Jenny spoke with decision, pointing the avowal by flinging her cigarette into the grate.

"Yes, I know that's a reason with some. But I don't think that revenge is the best of reasons, somehow. I would rather you were convinced that the movement is right."

"If it annoys men, it must be right," Jenny argued. "Only I don't think it does. I think they just laugh."

"I see you're in a turbulent state of mind," Miss Ragstead observed. "And I'm glad in a way, because it proves that you have temperament and character. You ought to resent a wrong. Of course, I know you'll disagree with me when I tell you that you're too young to be permanently injured by any man—and, I think I might add, too proud."

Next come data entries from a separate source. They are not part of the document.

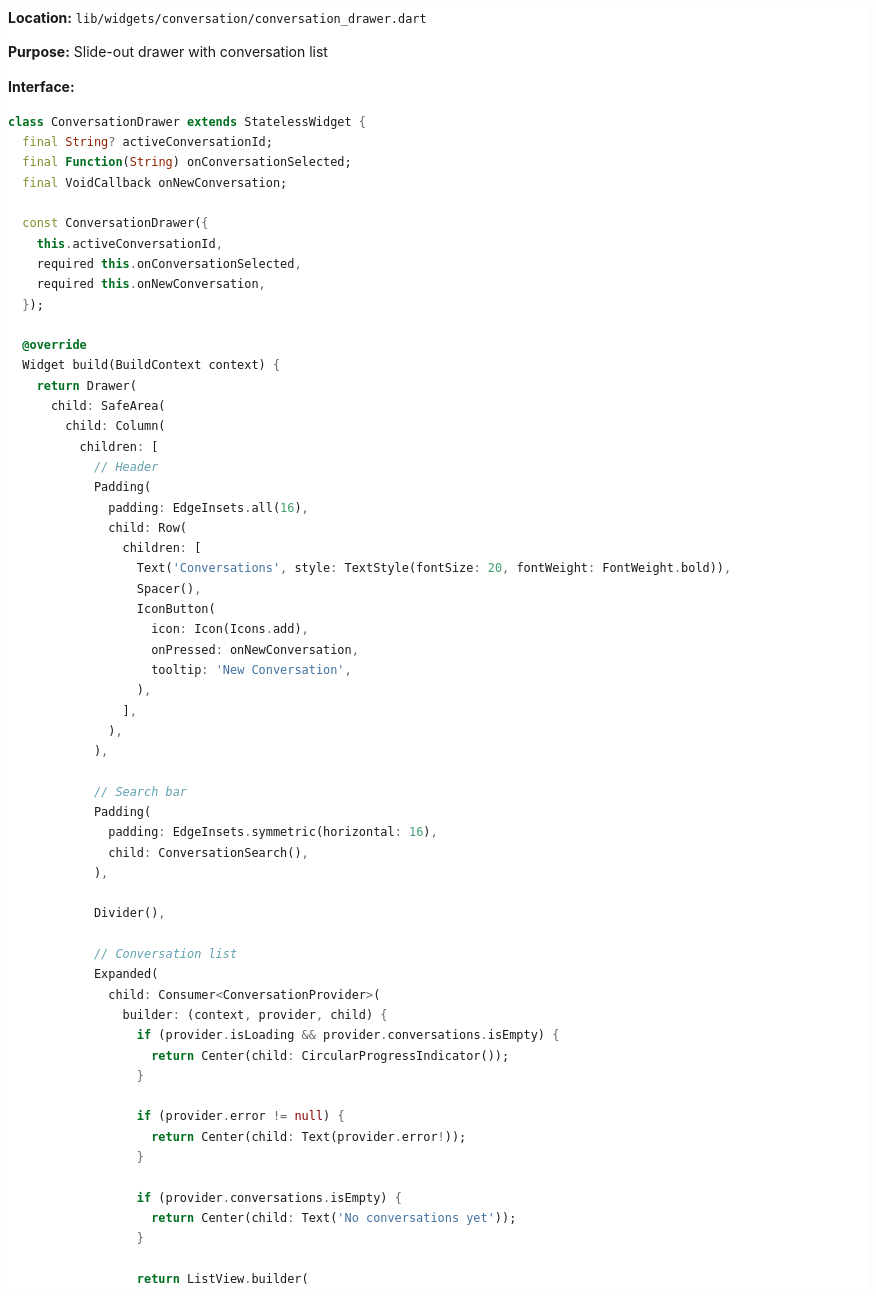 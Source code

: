 **Location:** `lib/widgets/conversation/conversation_drawer.dart`

**Purpose:** Slide-out drawer with conversation list

**Interface:**
```dart
class ConversationDrawer extends StatelessWidget {
  final String? activeConversationId;
  final Function(String) onConversationSelected;
  final VoidCallback onNewConversation;
  
  const ConversationDrawer({
    this.activeConversationId,
    required this.onConversationSelected,
    required this.onNewConversation,
  });
  
  @override
  Widget build(BuildContext context) {
    return Drawer(
      child: SafeArea(
        child: Column(
          children: [
            // Header
            Padding(
              padding: EdgeInsets.all(16),
              child: Row(
                children: [
                  Text('Conversations', style: TextStyle(fontSize: 20, fontWeight: FontWeight.bold)),
                  Spacer(),
                  IconButton(
                    icon: Icon(Icons.add),
                    onPressed: onNewConversation,
                    tooltip: 'New Conversation',
                  ),
                ],
              ),
            ),
            
            // Search bar
            Padding(
              padding: EdgeInsets.symmetric(horizontal: 16),
              child: ConversationSearch(),
            ),
            
            Divider(),
            
            // Conversation list
            Expanded(
              child: Consumer<ConversationProvider>(
                builder: (context, provider, child) {
                  if (provider.isLoading && provider.conversations.isEmpty) {
                    return Center(child: CircularProgressIndicator());
                  }
                  
                  if (provider.error != null) {
                    return Center(child: Text(provider.error!));
                  }
                  
                  if (provider.conversations.isEmpty) {
                    return Center(child: Text('No conversations yet'));
                  }
                  
                  return ListView.builder(
```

"Yes, I am most shocking proud," Jenny admitted, looking down on the floor and, as it were, regarding her character incarnate before her.

"But it's just these problems of behavior under difficulties that our club wants to solve. I'd like to put you on the road to express yourself and your ambitions without the necessity of—say marriage for convenience. You're a dancer, aren't you?"

"Um, a ballet girl," said Jenny as usual, careful not to presume the false grandeur of an isolated stellar existence.

"Are you keen on your dancing?"

"I was once. When I began. Only they crush you at the Orient. Girls there hate to see you get on. I'm sick of it."